Deutschland ist längst nicht so sehr am Umweltschutz interessiert, wie oft behauptet wird. Wir wollen den Diesel erhalten, wir beschützen unsere Kohlekraftwerke und lehnen Änderungen ab, wenn es das Leben unbequemer macht.


Die Drogeriekette dm setzt in Österreich inzwischen eine neue Idee um, die auch in Deutschland Einzug halten könnte - hoffentlich.
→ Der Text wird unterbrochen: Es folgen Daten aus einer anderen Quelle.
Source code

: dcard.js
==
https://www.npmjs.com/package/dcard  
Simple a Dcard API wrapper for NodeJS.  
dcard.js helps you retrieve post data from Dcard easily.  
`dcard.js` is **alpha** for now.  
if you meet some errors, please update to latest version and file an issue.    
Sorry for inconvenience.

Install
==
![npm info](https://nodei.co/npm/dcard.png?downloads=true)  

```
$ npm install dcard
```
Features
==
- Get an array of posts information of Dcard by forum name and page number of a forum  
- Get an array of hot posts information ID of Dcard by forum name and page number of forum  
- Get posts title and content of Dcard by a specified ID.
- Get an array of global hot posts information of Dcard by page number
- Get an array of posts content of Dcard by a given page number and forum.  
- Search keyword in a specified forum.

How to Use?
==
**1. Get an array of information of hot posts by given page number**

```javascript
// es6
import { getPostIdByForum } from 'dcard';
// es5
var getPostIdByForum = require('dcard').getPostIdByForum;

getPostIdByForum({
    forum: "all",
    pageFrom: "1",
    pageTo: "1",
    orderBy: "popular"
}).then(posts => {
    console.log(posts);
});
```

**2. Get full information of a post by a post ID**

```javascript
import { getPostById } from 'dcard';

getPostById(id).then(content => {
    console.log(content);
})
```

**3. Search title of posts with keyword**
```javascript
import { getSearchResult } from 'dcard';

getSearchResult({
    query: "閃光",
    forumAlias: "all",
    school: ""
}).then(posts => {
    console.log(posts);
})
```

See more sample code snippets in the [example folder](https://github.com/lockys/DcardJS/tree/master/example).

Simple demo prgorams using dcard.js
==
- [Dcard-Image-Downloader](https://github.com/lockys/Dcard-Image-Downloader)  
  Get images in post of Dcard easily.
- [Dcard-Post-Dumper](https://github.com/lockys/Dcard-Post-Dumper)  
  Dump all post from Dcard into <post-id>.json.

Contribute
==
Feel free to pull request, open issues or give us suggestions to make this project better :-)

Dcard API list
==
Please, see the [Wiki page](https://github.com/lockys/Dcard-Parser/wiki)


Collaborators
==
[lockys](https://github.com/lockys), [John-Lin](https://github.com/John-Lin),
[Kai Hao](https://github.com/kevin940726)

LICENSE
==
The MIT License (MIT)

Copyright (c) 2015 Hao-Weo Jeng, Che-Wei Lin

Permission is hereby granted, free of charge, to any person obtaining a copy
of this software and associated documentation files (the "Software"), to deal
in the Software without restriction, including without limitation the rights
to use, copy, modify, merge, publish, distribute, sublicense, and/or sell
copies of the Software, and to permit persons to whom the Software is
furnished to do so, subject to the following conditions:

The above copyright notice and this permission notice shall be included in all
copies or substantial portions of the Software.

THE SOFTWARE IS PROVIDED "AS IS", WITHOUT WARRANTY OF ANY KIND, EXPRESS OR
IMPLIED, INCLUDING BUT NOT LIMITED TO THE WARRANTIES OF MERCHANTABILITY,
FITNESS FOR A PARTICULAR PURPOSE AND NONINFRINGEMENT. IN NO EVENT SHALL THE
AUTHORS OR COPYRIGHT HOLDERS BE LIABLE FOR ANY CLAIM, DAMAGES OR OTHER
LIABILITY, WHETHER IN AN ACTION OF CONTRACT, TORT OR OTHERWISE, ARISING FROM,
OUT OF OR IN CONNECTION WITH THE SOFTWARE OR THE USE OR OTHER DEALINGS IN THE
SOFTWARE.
Um den Plastikabfall zu reduzieren, hat dm in Österreich Mehrwegbehälter für Wasch- und Spülmittel eingeführt. Das Ziel ist es, den Kunststoffabfall sehr stark zu reduzieren. So können die Kunden Mehrwegbehältnisse für kleines Geld in der Filiale erwerben, und immer wieder verwenden. Wasch- und Spülmittel wird also künftig vielleicht nur noch gezapft, statt nur gekauft.


Derzeit gibt es zwei Varianten von Spülmittel und 2 verschiedene Waschmittel im Zapfangebot. Die biologisch abbaubaren Putzmittel haben ihren Preis. Biospülmittel kostet 2,95€ pro Liter. Das Biowaschmittel kostet 5,95€ in der 1,5 Literflasche. Beides soll zu 100% biologisch abbaubar sein - und Vegan soll es auch noch sein.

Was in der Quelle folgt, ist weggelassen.